The expected result is a verbatim repetition of the lines from the start of the entries through the line containing "同约定年龄限制的，保险人可以解除本合同，并在扣除手续费后向投保人退", with the pictures removed.

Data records
-- Opening Marker --

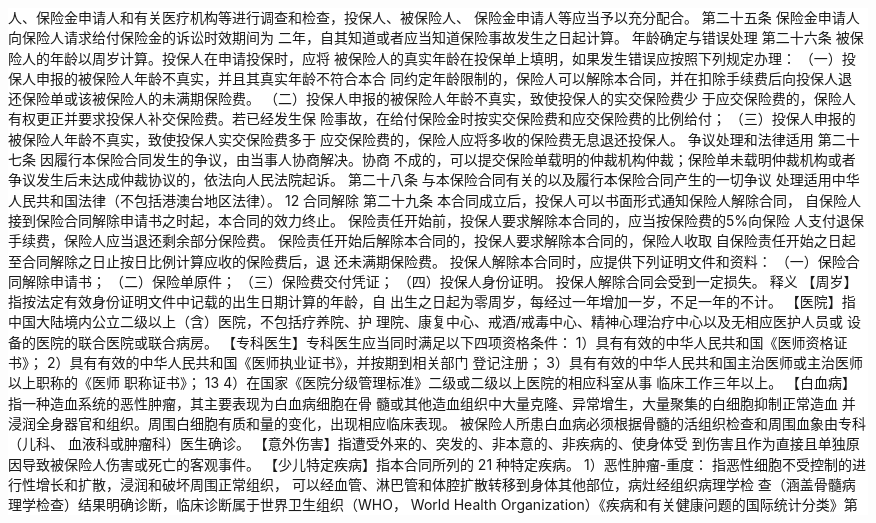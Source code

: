 人、保险金申请人和有关医疗机构等进行调查和检查，投保人、被保险人、
保险金申请人等应当予以充分配合。
第二十五条 保险金申请人向保险人请求给付保险金的诉讼时效期间为
二年，自其知道或者应当知道保险事故发生之日起计算。
年龄确定与错误处理
第二十六条 被保险人的年龄以周岁计算。投保人在申请投保时，应将
被保险人的真实年龄在投保单上填明，如果发生错误应按照下列规定办理：
（一）投保人申报的被保险人年龄不真实，并且其真实年龄不符合本合
同约定年龄限制的，保险人可以解除本合同，并在扣除手续费后向投保人退
还保险单或该被保险人的未满期保险费。
（二）投保人申报的被保险人年龄不真实，致使投保人的实交保险费少
于应交保险费的，保险人有权更正并要求投保人补交保险费。若已经发生保
险事故，在给付保险金时按实交保险费和应交保险费的比例给付；
（三）投保人申报的被保险人年龄不真实，致使投保人实交保险费多于
应交保险费的，保险人应将多收的保险费无息退还投保人。
争议处理和法律适用
第二十七条 因履行本保险合同发生的争议，由当事人协商解决。协商
不成的，可以提交保险单载明的仲裁机构仲裁；保险单未载明仲裁机构或者
争议发生后未达成仲裁协议的，依法向人民法院起诉。
第二十八条 与本保险合同有关的以及履行本保险合同产生的一切争议
处理适用中华人民共和国法律（不包括港澳台地区法律）。
12
合同解除
第二十九条 本合同成立后，投保人可以书面形式通知保险人解除合同，
自保险人接到保险合同解除申请书之时起，本合同的效力终止。
保险责任开始前，投保人要求解除本合同的，应当按保险费的5%向保险
人支付退保手续费，保险人应当退还剩余部分保险费。
保险责任开始后解除本合同的，投保人要求解除本合同的，保险人收取
自保险责任开始之日起至合同解除之日止按日比例计算应收的保险费后，退
还未满期保险费。
投保人解除本合同时，应提供下列证明文件和资料：
（一）保险合同解除申请书；
（二）保险单原件；
（三）保险费交付凭证；
（四）投保人身份证明。
投保人解除合同会受到一定损失。
释义
【周岁】指按法定有效身份证明文件中记载的出生日期计算的年龄，自
出生之日起为零周岁，每经过一年增加一岁，不足一年的不计。
【医院】指中国大陆境内公立二级以上（含）医院，不包括疗养院、护
理院、康复中心、戒酒/戒毒中心、精神心理治疗中心以及无相应医护人员或
设备的医院的联合医院或联合病房。
【专科医生】专科医生应当同时满足以下四项资格条件：
1）具有有效的中华人民共和国《医师资格证书》；
2）具有有效的中华人民共和国《医师执业证书》，并按期到相关部门
登记注册；
3）具有有效的中华人民共和国主治医师或主治医师以上职称的《医师
职称证书》；
13
4）在国家《医院分级管理标准》二级或二级以上医院的相应科室从事
临床工作三年以上。
【白血病】指一种造血系统的恶性肿瘤，其主要表现为白血病细胞在骨
髓或其他造血组织中大量克隆、异常增生，大量聚集的白细胞抑制正常造血
并浸润全身器官和组织。周围白细胞有质和量的变化，出现相应临床表现。
被保险人所患白血病必须根据骨髓的活组织检查和周围血象由专科（儿科、
血液科或肿瘤科）医生确诊。
【意外伤害】指遭受外来的、突发的、非本意的、非疾病的、使身体受
到伤害且作为直接且单独原因导致被保险人伤害或死亡的客观事件。
【少儿特定疾病】指本合同所列的 21 种特定疾病。
1）恶性肿瘤-重度：
指恶性细胞不受控制的进行性增长和扩散，浸润和破坏周围正常组织，
可以经血管、淋巴管和体腔扩散转移到身体其他部位，病灶经组织病理学检
查（涵盖骨髓病理学检查）结果明确诊断，临床诊断属于世界卫生组织（WHO，
World Health Organization）《疾病和有关健康问题的国际统计分类》第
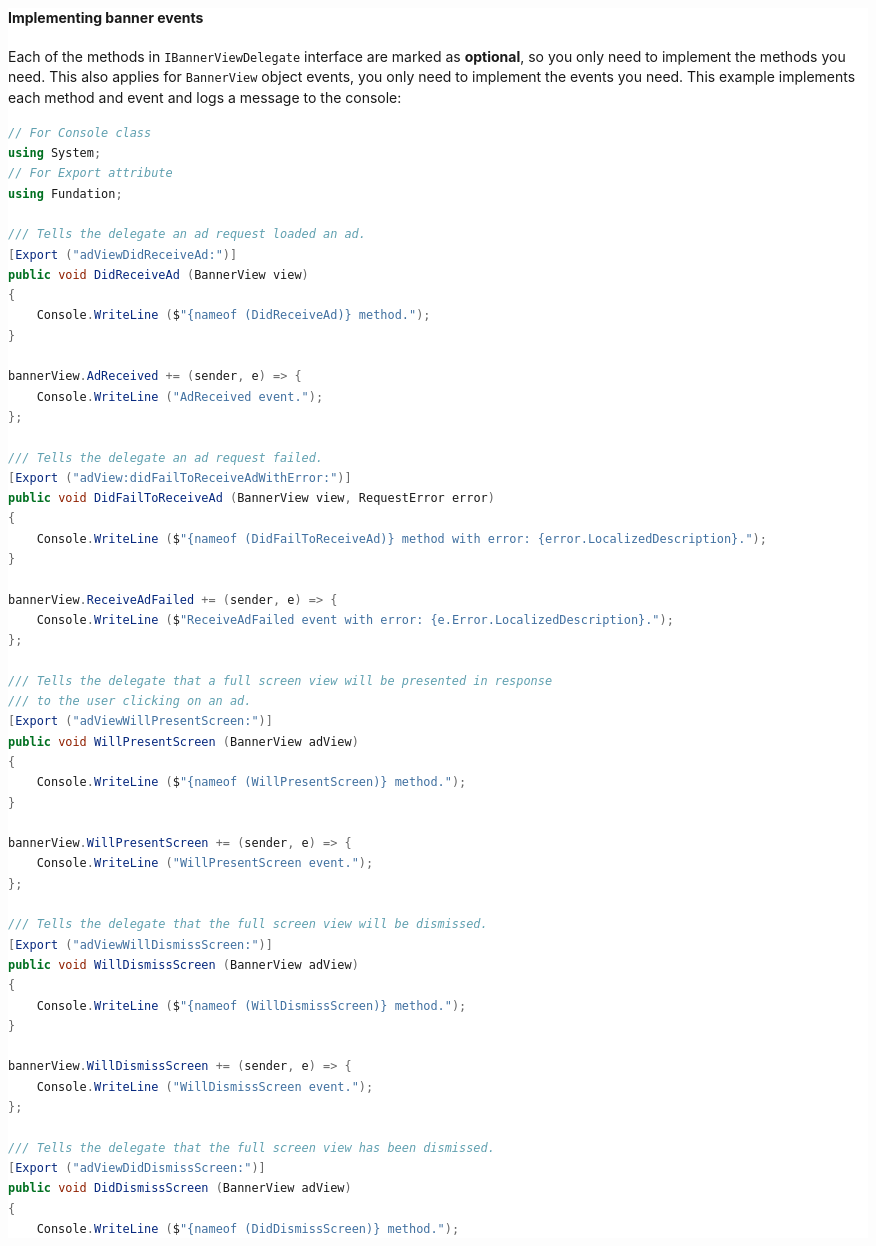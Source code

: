 #### Implementing banner events

Each of the methods in `IBannerViewDelegate` interface are marked as **optional**, so you only need to implement the methods you need. This also applies for `BannerView` object events, you only need to implement the events you need. This example implements each method and event and logs a message to the console:

```csharp
// For Console class
using System;
// For Export attribute
using Fundation;

/// Tells the delegate an ad request loaded an ad.
[Export ("adViewDidReceiveAd:")]
public void DidReceiveAd (BannerView view) 
{
	Console.WriteLine ($"{nameof (DidReceiveAd)} method.");
}

bannerView.AdReceived += (sender, e) => {
	Console.WriteLine ("AdReceived event.");
};

/// Tells the delegate an ad request failed.
[Export ("adView:didFailToReceiveAdWithError:")]
public void DidFailToReceiveAd (BannerView view, RequestError error)
{
	Console.WriteLine ($"{nameof (DidFailToReceiveAd)} method with error: {error.LocalizedDescription}.");
}

bannerView.ReceiveAdFailed += (sender, e) => {
	Console.WriteLine ($"ReceiveAdFailed event with error: {e.Error.LocalizedDescription}.");
};

/// Tells the delegate that a full screen view will be presented in response
/// to the user clicking on an ad.
[Export ("adViewWillPresentScreen:")]
public void WillPresentScreen (BannerView adView)
{
	Console.WriteLine ($"{nameof (WillPresentScreen)} method.");
}

bannerView.WillPresentScreen += (sender, e) => {
	Console.WriteLine ("WillPresentScreen event.");
};

/// Tells the delegate that the full screen view will be dismissed.
[Export ("adViewWillDismissScreen:")]
public void WillDismissScreen (BannerView adView)
{
	Console.WriteLine ($"{nameof (WillDismissScreen)} method.");
}

bannerView.WillDismissScreen += (sender, e) => {
	Console.WriteLine ("WillDismissScreen event.");
};

/// Tells the delegate that the full screen view has been dismissed.
[Export ("adViewDidDismissScreen:")]
public void DidDismissScreen (BannerView adView)
{
	Console.WriteLine ($"{nameof (DidDismissScreen)} method.");
```

[1]: https://firebase.google.com/console/
[2]: http://support.google.com/firebase/answer/7015592
[3]: https://apps.admob.com/#account/appmgmt:
[4]: https://support.google.com/admob/answer/6240809
[5]: https://support.google.com/dfp_premium/answer/6075370
[6]: https://bugzilla.xamarin.com/show_bug.cgi?id=43689
[note_icon]: https://cdn3.iconfinder.com/data/icons/UltimateGnome/22x22/apps/gnome-app-install-star.png
[warning_icon]: https://cdn2.iconfinder.com/data/icons/freecns-cumulus/32/519791-101_Warning-20.png
[deprecated_icon]: https://cdn2.iconfinder.com/data/icons/freecns-cumulus/16/519643-144_Forbidden-20.png "Deprecated"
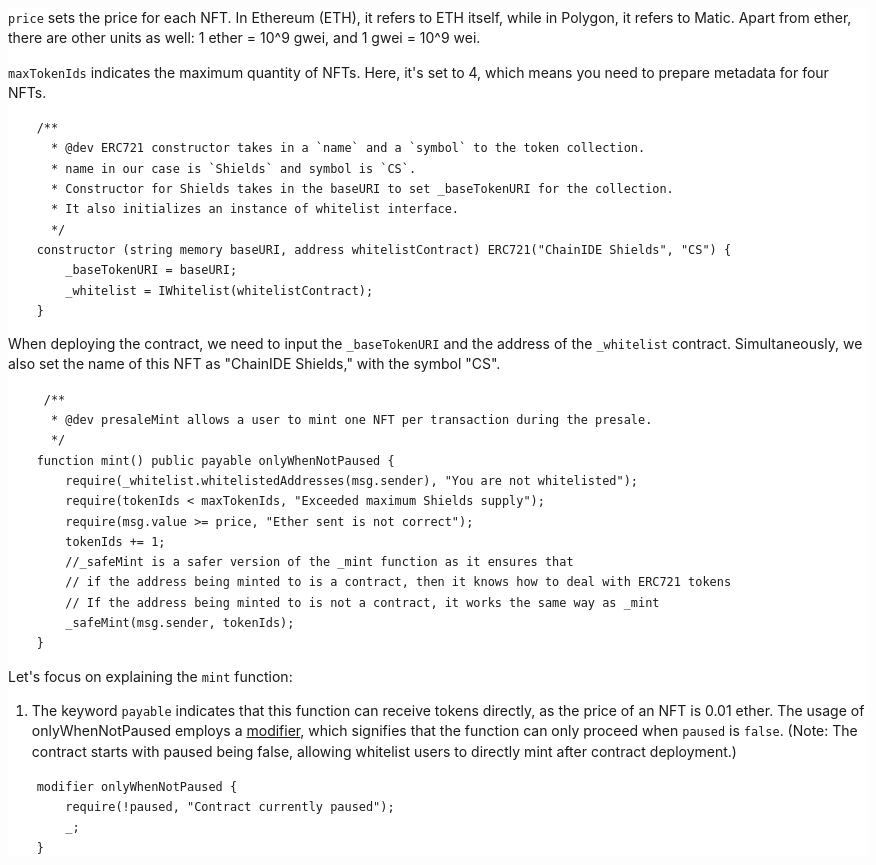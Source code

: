 `price` sets the price for each NFT. In Ethereum (ETH), it refers to ETH itself, while in Polygon, it refers to Matic. Apart from ether, there are other units as well: 1 ether = 10^9 gwei, and 1 gwei = 10^9 wei.

`maxTokenIds` indicates the maximum quantity of NFTs. Here, it's set to 4, which means you need to prepare metadata for four NFTs.

```solidity
    /**
      * @dev ERC721 constructor takes in a `name` and a `symbol` to the token collection.
      * name in our case is `Shields` and symbol is `CS`.
      * Constructor for Shields takes in the baseURI to set _baseTokenURI for the collection.
      * It also initializes an instance of whitelist interface.
      */
    constructor (string memory baseURI, address whitelistContract) ERC721("ChainIDE Shields", "CS") {
        _baseTokenURI = baseURI;
        _whitelist = IWhitelist(whitelistContract);
    }
```

When deploying the contract, we need to input the `_baseTokenURI` and the address of the `_whitelist` contract. Simultaneously, we also set the name of this NFT as "ChainIDE Shields," with the symbol "CS".

```solidity
     /**
      * @dev presaleMint allows a user to mint one NFT per transaction during the presale.
      */
    function mint() public payable onlyWhenNotPaused {
        require(_whitelist.whitelistedAddresses(msg.sender), "You are not whitelisted");
        require(tokenIds < maxTokenIds, "Exceeded maximum Shields supply");
        require(msg.value >= price, "Ether sent is not correct");
        tokenIds += 1;
        //_safeMint is a safer version of the _mint function as it ensures that
        // if the address being minted to is a contract, then it knows how to deal with ERC721 tokens
        // If the address being minted to is not a contract, it works the same way as _mint
        _safeMint(msg.sender, tokenIds);
    }
```

Let's focus on explaining the `mint` function:

1. The keyword `payable` indicates that this function can receive tokens directly, as the price of an NFT is 0.01 ether. The usage of onlyWhenNotPaused employs a [modifier](https://solidity-by-example.org/function-modifier/), which signifies that the function can only proceed when `paused` is `false`. (Note: The contract starts with paused being false, allowing whitelist users to directly mint after contract deployment.)

```solidity
    modifier onlyWhenNotPaused {
        require(!paused, "Contract currently paused");
        _;
    }
```
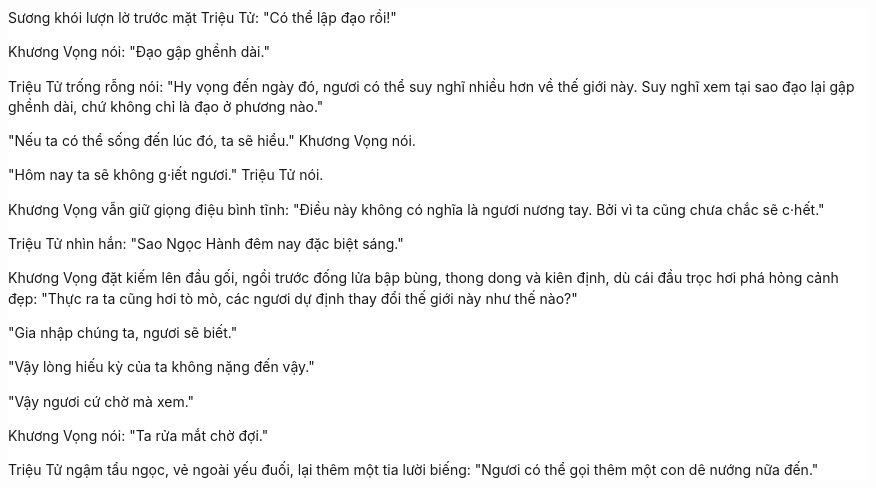 Sương khói lượn lờ trước mặt Triệu Tử: "Có thể lập đạo rồi!"

Khương Vọng nói: "Đạo gập ghềnh dài."

Triệu Tử trống rỗng nói: "Hy vọng đến ngày đó, ngươi có thể suy nghĩ nhiều hơn về thế giới này. Suy nghĩ xem tại sao đạo lại gập ghềnh dài, chứ không chỉ là đạo ở phương nào."

"Nếu ta có thể sống đến lúc đó, ta sẽ hiểu." Khương Vọng nói.

"Hôm nay ta sẽ không g·iết ngươi." Triệu Tử nói.

Khương Vọng vẫn giữ giọng điệu bình tĩnh: "Điều này không có nghĩa là ngươi nương tay. Bởi vì ta cũng chưa chắc sẽ c·hết."

Triệu Tử nhìn hắn: "Sao Ngọc Hành đêm nay đặc biệt sáng."

Khương Vọng đặt kiếm lên đầu gối, ngồi trước đống lửa bập bùng, thong dong và kiên định, dù cái đầu trọc hơi phá hỏng cảnh đẹp: "Thực ra ta cũng hơi tò mò, các ngươi dự định thay đổi thế giới này như thế nào?"

"Gia nhập chúng ta, ngươi sẽ biết."

"Vậy lòng hiếu kỳ của ta không nặng đến vậy."

"Vậy ngươi cứ chờ mà xem."

Khương Vọng nói: "Ta rửa mắt chờ đợi."

Triệu Tử ngậm tẩu ngọc, vẻ ngoài yếu đuối, lại thêm một tia lười biếng: "Ngươi có thể gọi thêm một con dê nướng nữa đến."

-- Closing Marker --

Worked solution:
Source code

: 人、保险金申请人和有关医疗机构等进行调查和检查，投保人、被保险人、
保险金申请人等应当予以充分配合。
第二十五条 保险金申请人向保险人请求给付保险金的诉讼时效期间为
二年，自其知道或者应当知道保险事故发生之日起计算。
年龄确定与错误处理
第二十六条 被保险人的年龄以周岁计算。投保人在申请投保时，应将
被保险人的真实年龄在投保单上填明，如果发生错误应按照下列规定办理：
（一）投保人申报的被保险人年龄不真实，并且其真实年龄不符合本合
同约定年龄限制的，保险人可以解除本合同，并在扣除手续费后向投保人退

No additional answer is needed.